Donderdag 28 mei
Er heerst de laatste dagen een landerige sfeer op het Binnenhof. Het grote nieuws van dinsdag bijvoorbeeld was dat de onderhandelaars beslag hadden gelegd op een lessenaar! Kennelijk hebben ze zelf ook ingezien dat het er raar uitzag, deze act voor drie-mannen-achter-microfoon. Maar de lessenaar waar ze nu achter staan, is veel te klein. Veel beter is het er dus niet op geworden.
Gisteren lekte via NRC Handelsblad uit dat de werkgroep ‘belastingstelsel’ uit elkaar is geklapt. Het is bewust door de PvdA naar NRC Handelsblad gelekt, hoor ik. De persconferentie van de onderhandelaars is vroeg. Ze hebben gesproken over ‘intensiveringen en ombuigingen’, over wensenlijstjes en bezuinigingen dus. Vrij vertaald zegt dagvoorzitter Bolkestein dat het gesprek boeiende inzichten opgeleverd heeft in de verkiezingsprogramma's van de drie partijen. Een vraag over de uitspraken van Wallage over Docters van Leeuwen (Wallage heeft in het televisieprogramma Zembla gezegd dat een terugkeer van Docters van Leeuwen theoretisch mogelijk is) staat Bolkestein niet toe. Hij kapt de vragen over Docters van Leeuwen af met de woorden: ‘We leven niet in een mediagestuurde democratie.’ Daar hebben politici tijdens een verkiezingscampagne aanmerkelijk minder bezwaar tegen.

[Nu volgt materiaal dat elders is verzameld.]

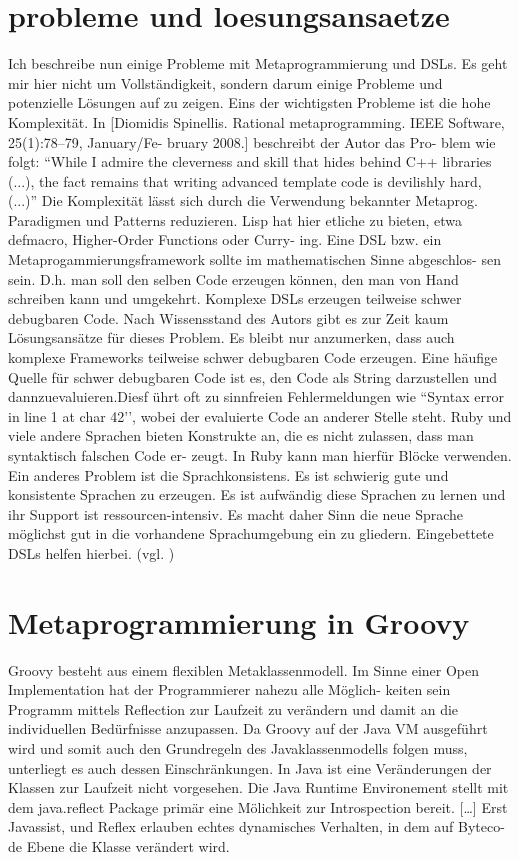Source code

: \documentclass[11pt,english,ngerman, headsepline]{scrreprt}
\begin{document}
\section{probleme und loesungsansaetze} 
Ich beschreibe nun einige Probleme mit Metaprogrammierung und DSLs. Es geht mir
hier nicht um Vollständigkeit, sondern darum einige Probleme und potenzielle
Lösungen auf zu zeigen.
Eins der wichtigsten Probleme ist die hohe Komplexität. In [Diomidis Spinellis.
Rational metaprogramming. IEEE Software, 25(1):78–79, January/Fe- bruary 2008.]
beschreibt der Autor das Pro- blem wie folgt:
“While I admire the cleverness and skill that hides behind C++ libraries (...),
the fact remains that writing advanced template code is devilishly hard, (...)”
Die Komplexität lässt sich durch die Verwendung bekannter Metaprog. Paradigmen
und Patterns reduzieren. Lisp hat hier etliche zu bieten, etwa defmacro,
Higher-Order Functions oder Curry- ing.
Eine DSL bzw. ein Metaprogammierungsframework sollte im mathematischen Sinne
abgeschlos- sen sein. D.h. man soll den selben Code erzeugen können, den man von
Hand schreiben kann und umgekehrt.
Komplexe DSLs erzeugen teilweise schwer debugbaren Code. Nach Wissensstand des
Autors gibt es zur Zeit kaum Lösungsansätze für dieses Problem.
Es bleibt nur anzumerken, dass auch komplexe Frameworks teilweise schwer
debugbaren Code erzeugen.
Eine häufige Quelle für schwer debugbaren Code ist es, den Code als String
darzustellen und dannzuevaluieren.Diesf ührt oft zu sinnfreien Fehlermeldungen
wie “Syntax error in line 1 at char 42’’, wobei der evaluierte Code an anderer
Stelle steht. Ruby und viele andere Sprachen bieten Konstrukte an, die es nicht
zulassen, dass man syntaktisch falschen Code er- zeugt. In Ruby kann man hierfür
Blöcke verwenden.
Ein anderes Problem ist die Sprachkonsistens. Es ist schwierig gute und
konsistente Sprachen zu erzeugen. Es ist aufwändig diese Sprachen zu lernen und
ihr Support ist ressourcen-intensiv. Es macht daher Sinn die neue Sprache
möglichst gut in die vorhandene Sprachumgebung ein zu gliedern. Eingebettete
DSLs helfen hierbei.
(vgl. \cite{biekermetaprogrammierung})

\section{Metaprogrammierung in Groovy}
Groovy besteht aus einem flexiblen Metaklassenmodell. Im Sinne einer Open
Implementation hat der Programmierer nahezu alle Möglich- keiten sein Programm
mittels Reflection zur Laufzeit zu verändern und damit an die individuellen
Bedürfnisse anzupassen. \cite{mpInGroovy} Da Groovy auf der Java VM ausgeführt
wird und somit auch den Grundregeln des Javaklassenmodells folgen muss,
unterliegt es auch dessen Einschränkungen. In Java ist eine Veränderungen der
Klassen zur Laufzeit nicht vorgesehen. Die Java Runtime Environement stellt mit
dem java.reflect Package primär eine Mölichkeit zur Introspection bereit.
[\ldots] 
Erst Javassist, und Reflex erlauben echtes dynamisches
Verhalten, in dem auf Byteco- de Ebene die Klasse verändert wird. 
\end{document}
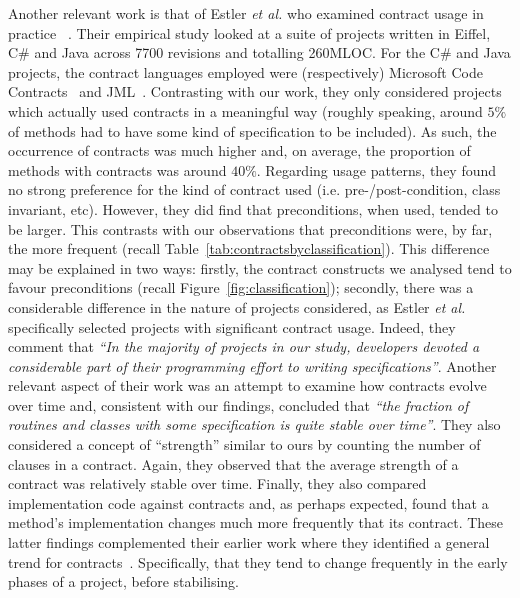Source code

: \documentclass[a4paper,UKenglish]{lipics-v2016}
\begin{document}
Another relevant work is that of Estler {\em et al.} who examined contract usage in practice ~\cite{EFNPM14}.  Their empirical study looked at a suite of projects written in Eiffel, C\# and Java across 7700 revisions and totalling 260MLOC.  For the C\# and Java projects, the contract languages employed were (respectively) Microsoft Code Contracts~\cite{CodeContracts} and JML~\cite{LCCRC05}.  Contrasting with our work, they only considered projects which actually used contracts in a meaningful way (roughly speaking, around $5\%$ of methods had to have some kind of specification to be included).  As such, the occurrence of contracts was much higher and, on average, the proportion of methods with contracts was around $40\%$.  Regarding usage patterns, they found no strong preference for the kind of contract used (i.e. pre-/post-condition, class invariant, etc).  However, they did find that preconditions, when used, tended to be larger.   This contrasts with our observations that preconditions were, by far, the more frequent (recall Table~\ref{tab:contractsbyclassification}).  This difference may be explained in two ways:  firstly, the contract constructs we analysed tend to favour preconditions (recall Figure~\ref{fig:classification});  secondly, there was a considerable difference in the nature of projects considered, as Estler {\em et al.} specifically selected projects with significant contract usage.  Indeed, they comment that {\em ``In the majority of projects in our study, developers devoted a considerable part of their programming effort to writing specifications''}.  Another relevant aspect of their work was an attempt to examine how contracts evolve over time and, consistent with our findings, concluded that {\em ``the fraction of routines and classes with some specification is quite stable over time''}.  They also considered a concept of ``strength'' similar to ours by counting the number of clauses in a contract.  Again, they observed that the average strength of a contract was relatively stable over time.  Finally, they also compared implementation code against contracts and, as perhaps expected, found that a method's implementation changes much more frequently that its contract.  These latter findings complemented their earlier work where they identified a general trend for contracts~\cite{EPFNM12}.  Specifically, that they tend to change frequently in the early phases of a project, before stabilising.  
\end{document}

Na de persconferentie maken we een rondje door het Kamergebouw. Van de formatieteams horen we al dagen dat de gesprekken tussen de informateurs en onderhandelaars verkennend zijn. ‘De formatie had tot nu toe net zo goed door ambtenaren gedaan kunnen worden,’ zegt Rogier van Boxtel. Toch verwacht hij dat de formatie over ruim een maand is afgerond. De wens is de vader van de gedachte: hij wil half juli met zijn gezin op vakantie.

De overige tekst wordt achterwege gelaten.